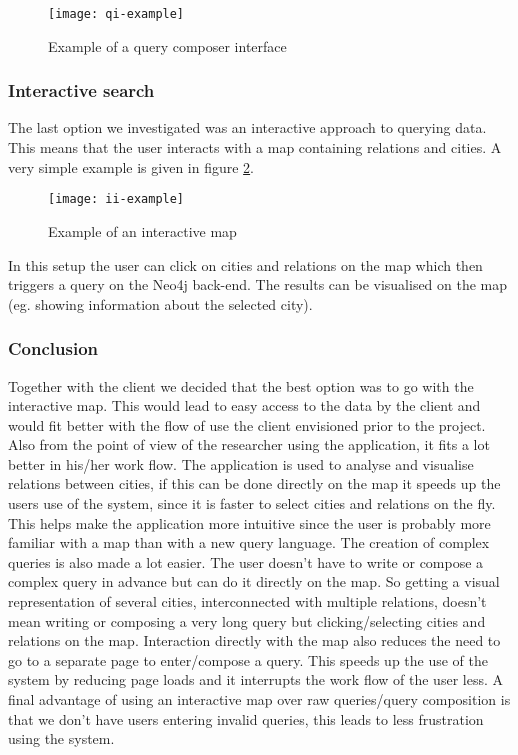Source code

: \begin{figure}[ht]
\centering
\texttt{[image: qi-example]}
\caption{Example of a query composer interface}
\label{fig:qi-example}
\end{figure}

\subsubsection{Interactive search}

The last option we investigated was an interactive approach to querying data. This means that the user interacts with a map containing relations and cities. A very simple example is given in figure \ref{fig:ii-example}.


\begin{figure}[ht]
\centering
\texttt{[image: ii-example]}
\caption{Example of an interactive map}
\label{fig:ii-example}
\end{figure}

In this setup the user can click on cities and relations on the map which then triggers a query on the Neo4j back-end. The results can be visualised on the map (eg. showing information about the selected city).

\subsubsection{Conclusion}

Together with the client we decided that the best option was to go with the interactive map. This would lead to easy access to the data by the client and would fit better with the flow of use the client envisioned prior to the project. 
Also from the point of view of the researcher using the application, it fits a lot better in his/her work flow. The application is used to analyse and visualise relations between cities, if this can be done directly on the map it speeds up the users use of the system, since it is faster to select cities and relations on the fly. This helps make the application more intuitive since the user is probably more familiar with a map than with a new query language.
The creation of complex queries is also made a lot easier. The user doesn't have to write or compose a complex query in advance but can do it directly on the map. So getting a visual representation of several cities, interconnected with multiple relations, doesn't mean writing or composing a very long query but clicking/selecting cities and relations on the map.
Interaction directly with the map also reduces the need to go to a separate page to enter/compose a query. This speeds up the use of the system by reducing page loads and it interrupts the work flow of the user less.
A final advantage of using an interactive map over raw queries/query composition is that we don't have users entering invalid queries, this leads to less frustration using the system.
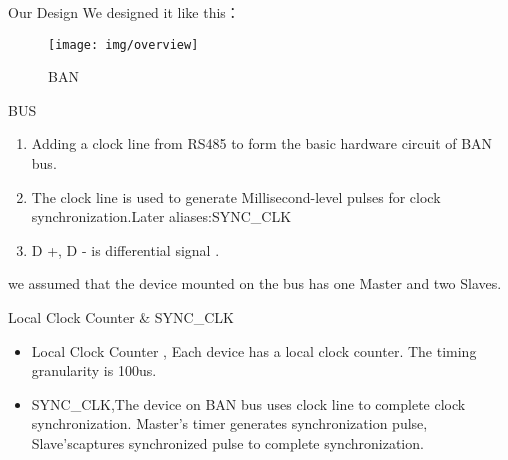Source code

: \begin{frame}[fragile]{Our Design}
We designed it like this：
\begin{figure}[htbp]
\begin{center}
\texttt{[image: img/overview]}
\caption{BAN }
\label{Overview}
\end{center}
\vspace{-0.5em}
\end{figure}
\end{frame}





\begin{frame}[fragile]{BUS}

\begin{enumerate}
\item Adding a clock line from RS485 to form the basic hardware circuit of BAN bus.
\item The clock  line is used to generate Millisecond-level pulses for clock synchronization.Later aliases:SYNC\_CLK
\item D +, D - is  differential  signal  .

\end{enumerate}

we assumed that the device mounted on the bus has one Master and two Slaves.


\end{frame}

\begin{frame}[fragile]{Local Clock Counter \& SYNC\_CLK}

\begin{itemize}
\item  Local Clock Counter , Each device has a local clock counter. The timing granularity is 100us.

\item  SYNC\_CLK,The device on BAN bus uses clock line to complete clock synchronization. Master's timer generates synchronization pulse, Slave'scaptures synchronized  pulse to complete synchronization.
\end{itemize}


\end{frame}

____

Apart from the pictures, every line above must be repeated exactly.

Source code

: \begin{figure}[ht]
\centering
\texttt{[image: qi-example]}
\caption{Example of a query composer interface}
\label{fig:qi-example}
\end{figure}

\subsubsection{Interactive search}

The last option we investigated was an interactive approach to querying data. This means that the user interacts with a map containing relations and cities. A very simple example is given in figure \ref{fig:ii-example}.


\begin{figure}[ht]
\centering
\texttt{[image: ii-example]}
\caption{Example of an interactive map}
\label{fig:ii-example}
\end{figure}

In this setup the user can click on cities and relations on the map which then triggers a query on the Neo4j back-end. The results can be visualised on the map (eg. showing information about the selected city).

\subsubsection{Conclusion}

Together with the client we decided that the best option was to go with the interactive map. This would lead to easy access to the data by the client and would fit better with the flow of use the client envisioned prior to the project. 
Also from the point of view of the researcher using the application, it fits a lot better in his/her work flow. The application is used to analyse and visualise relations between cities, if this can be done directly on the map it speeds up the users use of the system, since it is faster to select cities and relations on the fly. This helps make the application more intuitive since the user is probably more familiar with a map than with a new query language.
The creation of complex queries is also made a lot easier. The user doesn't have to write or compose a complex query in advance but can do it directly on the map. So getting a visual representation of several cities, interconnected with multiple relations, doesn't mean writing or composing a very long query but clicking/selecting cities and relations on the map.
Interaction directly with the map also reduces the need to go to a separate page to enter/compose a query. This speeds up the use of the system by reducing page loads and it interrupts the work flow of the user less.
A final advantage of using an interactive map over raw queries/query composition is that we don't have users entering invalid queries, this leads to less frustration using the system.
Source code

: \begin{frame}[fragile]{Our Design}
We designed it like this：
\begin{figure}[htbp]
\begin{center}
\texttt{[image: img/overview]}
\caption{BAN }
\label{Overview}
\end{center}
\vspace{-0.5em}
\end{figure}
\end{frame}





\begin{frame}[fragile]{BUS}

\begin{enumerate}
\item Adding a clock line from RS485 to form the basic hardware circuit of BAN bus.
\item The clock  line is used to generate Millisecond-level pulses for clock synchronization.Later aliases:SYNC\_CLK
\item D +, D - is  differential  signal  .

\end{enumerate}

we assumed that the device mounted on the bus has one Master and two Slaves.


\end{frame}

\begin{frame}[fragile]{Local Clock Counter \& SYNC\_CLK}

\begin{itemize}
\item  Local Clock Counter , Each device has a local clock counter. The timing granularity is 100us.

\item  SYNC\_CLK,The device on BAN bus uses clock line to complete clock synchronization. Master's timer generates synchronization pulse, Slave'scaptures synchronized  pulse to complete synchronization.
\end{itemize}


\end{frame}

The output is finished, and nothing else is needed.